Written by Benay Josselson, February 13, 2013, this post originally appeared on Kveller.com as part of a joint series with Kveller & Matan during February’s Jewish Disability Awareness Month.
I watch my 5-year-old at Jr. Congregation on Shabbat, and I am amazed. Here, in a small room with children, songs, and a teacher he knows and loves, he is comfortable and in his element. He participates, and more than that, he wants to be a leader, a teacher, and a student. He runs onto the bimah in the sanctuary for Adon Olam, and he thinks he’s leading the congregation.
Witnessing my son’s emphatic participation is huge. He was first diagnosed as being on the autistic spectrum at 2 years old. Thanks to my husband and sisters, who insisted he be evaluated on the early side, he has benefited from four years of intensive therapy with dedicated and talented therapists and teachers and has made astounding strides.
Still, what comes easy for his peers (social and play skills, trying new things, transitioning activities, appropriately expressing and tempering emotions) is difficult for my son. For example, he rarely initiates play and conversation with children his age, preferring to talk to his teachers or other adults in detail about topics other 5-year-olds generally do not find interesting, like geography and maps. He craves predictability, and is often anxious about new things, wanting to see in advance pictures or videos of places we are going to or things we are doing. He still struggles with sudden changes in his schedule.
Something that is not difficult for him? Being Jewish. Like many children on the spectrum, my son has developed strong interests in certain things–Judaism being one of them.
I did not worry about his place in the Jewish community when he was a toddler. But now, as he gets older and social demands and expectations increase alongside his interest in all things Jewish, I am anxious about what the future holds for him and what he wants to learn–where does he and other children with different learning needs fit in when it comes to our Jewish community?

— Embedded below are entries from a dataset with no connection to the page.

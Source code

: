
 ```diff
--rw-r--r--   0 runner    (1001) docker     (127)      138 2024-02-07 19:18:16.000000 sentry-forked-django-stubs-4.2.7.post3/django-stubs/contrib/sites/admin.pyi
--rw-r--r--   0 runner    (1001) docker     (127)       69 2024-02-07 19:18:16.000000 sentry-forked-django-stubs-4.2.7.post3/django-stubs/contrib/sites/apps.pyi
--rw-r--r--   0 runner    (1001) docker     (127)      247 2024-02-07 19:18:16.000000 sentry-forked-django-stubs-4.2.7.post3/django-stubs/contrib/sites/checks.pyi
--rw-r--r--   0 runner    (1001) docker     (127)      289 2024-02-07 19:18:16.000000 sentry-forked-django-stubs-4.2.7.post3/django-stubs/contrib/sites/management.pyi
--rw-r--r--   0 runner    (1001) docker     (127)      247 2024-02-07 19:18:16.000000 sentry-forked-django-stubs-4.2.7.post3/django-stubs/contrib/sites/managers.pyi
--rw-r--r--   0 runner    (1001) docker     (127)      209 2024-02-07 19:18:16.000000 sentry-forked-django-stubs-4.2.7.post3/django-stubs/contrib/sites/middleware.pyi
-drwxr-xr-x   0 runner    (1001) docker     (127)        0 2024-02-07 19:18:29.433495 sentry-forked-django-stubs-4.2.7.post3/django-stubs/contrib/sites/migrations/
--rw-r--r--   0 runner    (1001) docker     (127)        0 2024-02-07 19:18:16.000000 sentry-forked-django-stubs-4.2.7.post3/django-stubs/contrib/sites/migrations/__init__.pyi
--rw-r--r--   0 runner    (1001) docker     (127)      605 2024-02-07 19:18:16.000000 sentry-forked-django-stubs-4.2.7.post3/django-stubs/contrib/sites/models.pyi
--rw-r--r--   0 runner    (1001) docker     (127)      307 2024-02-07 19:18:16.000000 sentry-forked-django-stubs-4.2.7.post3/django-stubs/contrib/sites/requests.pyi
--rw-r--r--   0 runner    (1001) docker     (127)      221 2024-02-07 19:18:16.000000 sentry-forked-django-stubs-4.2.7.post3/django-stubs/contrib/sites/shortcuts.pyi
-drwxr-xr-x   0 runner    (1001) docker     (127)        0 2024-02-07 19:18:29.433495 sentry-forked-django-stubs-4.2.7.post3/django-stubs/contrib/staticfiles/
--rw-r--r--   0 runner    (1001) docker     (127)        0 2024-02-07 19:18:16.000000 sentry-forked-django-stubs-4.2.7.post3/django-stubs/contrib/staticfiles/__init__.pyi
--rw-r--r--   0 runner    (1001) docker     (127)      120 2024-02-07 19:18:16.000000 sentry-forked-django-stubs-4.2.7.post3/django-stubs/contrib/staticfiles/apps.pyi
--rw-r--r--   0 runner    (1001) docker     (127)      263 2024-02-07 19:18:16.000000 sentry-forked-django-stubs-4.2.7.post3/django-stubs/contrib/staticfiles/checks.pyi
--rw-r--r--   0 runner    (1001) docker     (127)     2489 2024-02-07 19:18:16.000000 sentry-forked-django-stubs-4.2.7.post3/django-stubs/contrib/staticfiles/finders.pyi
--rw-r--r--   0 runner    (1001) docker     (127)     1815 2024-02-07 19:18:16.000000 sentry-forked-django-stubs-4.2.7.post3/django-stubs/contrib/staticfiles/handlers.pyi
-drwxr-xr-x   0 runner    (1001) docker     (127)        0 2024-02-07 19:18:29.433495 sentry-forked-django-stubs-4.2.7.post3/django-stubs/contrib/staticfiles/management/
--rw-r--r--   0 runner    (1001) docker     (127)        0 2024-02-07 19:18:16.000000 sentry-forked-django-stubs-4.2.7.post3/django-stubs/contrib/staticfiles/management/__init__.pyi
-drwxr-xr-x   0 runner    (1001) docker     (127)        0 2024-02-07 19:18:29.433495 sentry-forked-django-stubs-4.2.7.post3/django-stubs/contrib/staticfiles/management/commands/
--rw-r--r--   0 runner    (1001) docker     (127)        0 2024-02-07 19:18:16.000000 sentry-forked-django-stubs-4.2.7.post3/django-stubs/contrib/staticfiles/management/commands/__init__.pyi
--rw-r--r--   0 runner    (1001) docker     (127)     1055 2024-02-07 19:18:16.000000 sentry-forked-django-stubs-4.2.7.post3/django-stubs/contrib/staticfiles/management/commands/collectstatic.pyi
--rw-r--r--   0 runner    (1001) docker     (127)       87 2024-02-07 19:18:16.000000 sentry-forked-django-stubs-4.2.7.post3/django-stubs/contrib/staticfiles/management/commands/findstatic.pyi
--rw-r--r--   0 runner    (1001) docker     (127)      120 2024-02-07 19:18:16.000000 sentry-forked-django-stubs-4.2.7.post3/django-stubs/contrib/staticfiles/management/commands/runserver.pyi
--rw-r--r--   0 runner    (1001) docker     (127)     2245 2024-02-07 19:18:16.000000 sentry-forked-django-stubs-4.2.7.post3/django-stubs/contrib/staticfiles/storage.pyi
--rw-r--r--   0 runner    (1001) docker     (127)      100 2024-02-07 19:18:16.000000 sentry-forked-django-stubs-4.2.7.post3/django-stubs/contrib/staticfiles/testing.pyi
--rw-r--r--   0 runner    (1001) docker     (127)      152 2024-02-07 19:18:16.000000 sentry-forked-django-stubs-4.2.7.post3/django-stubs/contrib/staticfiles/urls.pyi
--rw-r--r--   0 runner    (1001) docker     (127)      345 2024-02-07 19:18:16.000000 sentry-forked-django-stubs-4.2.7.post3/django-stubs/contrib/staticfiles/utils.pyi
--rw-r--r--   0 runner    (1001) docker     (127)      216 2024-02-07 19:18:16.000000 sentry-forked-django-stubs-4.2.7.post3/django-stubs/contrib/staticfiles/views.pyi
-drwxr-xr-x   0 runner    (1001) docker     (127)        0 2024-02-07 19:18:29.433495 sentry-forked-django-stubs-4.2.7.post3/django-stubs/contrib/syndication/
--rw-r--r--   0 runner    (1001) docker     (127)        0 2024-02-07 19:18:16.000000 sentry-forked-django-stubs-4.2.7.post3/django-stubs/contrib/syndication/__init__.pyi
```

It is unlikely that we will be able to find a day school option for him. Sadly, that is not surprising. In an area where it is now a struggle to keep open a conservative Jewish day school–let alone one that could accommodate someone with different and developing learning styles–I do not know how realistic it is to think he could attend and receive the necessary amount of support from the brand new community day school nearby, even though the school will consider him for enrollment. I realize and understand that the situation is difficult, but I cannot help but wish it was easier to give him a fulsome Jewish education.
That is not to say that my son is not getting any Jewish education. We work on it at home by having Shabbat dinner every Friday night and going to synagogue on Shabbat morning, keeping kosher, and observing the holidays. We take him to community events. He goes to Hebrew school at our synagogue, which for now means going on Sunday mornings.
Although anxious about attending Hebrew School at the beginning of the year, he now loves going and learning so that he can participate in discussions about holidays and traditions with our family and his cousin, who attends the local day school. For our part, we minimize his anxiety by arriving a little early so he is the first one in the class and assigned a special job. Although he does not socialize much with the children in his class, his teacher and two assistants report that he is an engaged and active contributor. And last summer he attended Camp Ramah Nyack. I was thrilled that the administration and staff were true partners in making him part of their community; his eyes light up when he talks about Ramah, and he will be returning this summer and hopefully many more summers to come.
For some, this would be enough. But I want to make sure that he gets all of his questions answered and learns what he wants to learn. That is to say, at 5 he is already inquisitive, peppering us with questions not only about God and Judaism, but about the world and current events. After lights out, we often find him reading by flashlight from his children’s almanac or atlas and looking words up in a dictionary and thesaurus when necessary. I foresee a time in the near future when he will want to learn more about a holiday, or truly understand all of the prayers he is being taught to say, or learn more than a handful of Hebrew words–in other words, more than what he has time to learn in a Hebrew school curriculum. And even if there was enough time, would it be enough time for him? He might have a teacher who is less familiar or comfortable with his needs or learning style, and might not be open to using some of the resources available for teachers through organizations like Matan.
I really do not know what the future holds for my son, his Jewish education, and the Jewish community. I hope that it does not include any disappointment or closed doors when it comes to his learning. More than anything, I hope that whatever happens, he is always at home with Judaism the way he is now, at 5, dancing on the bimah.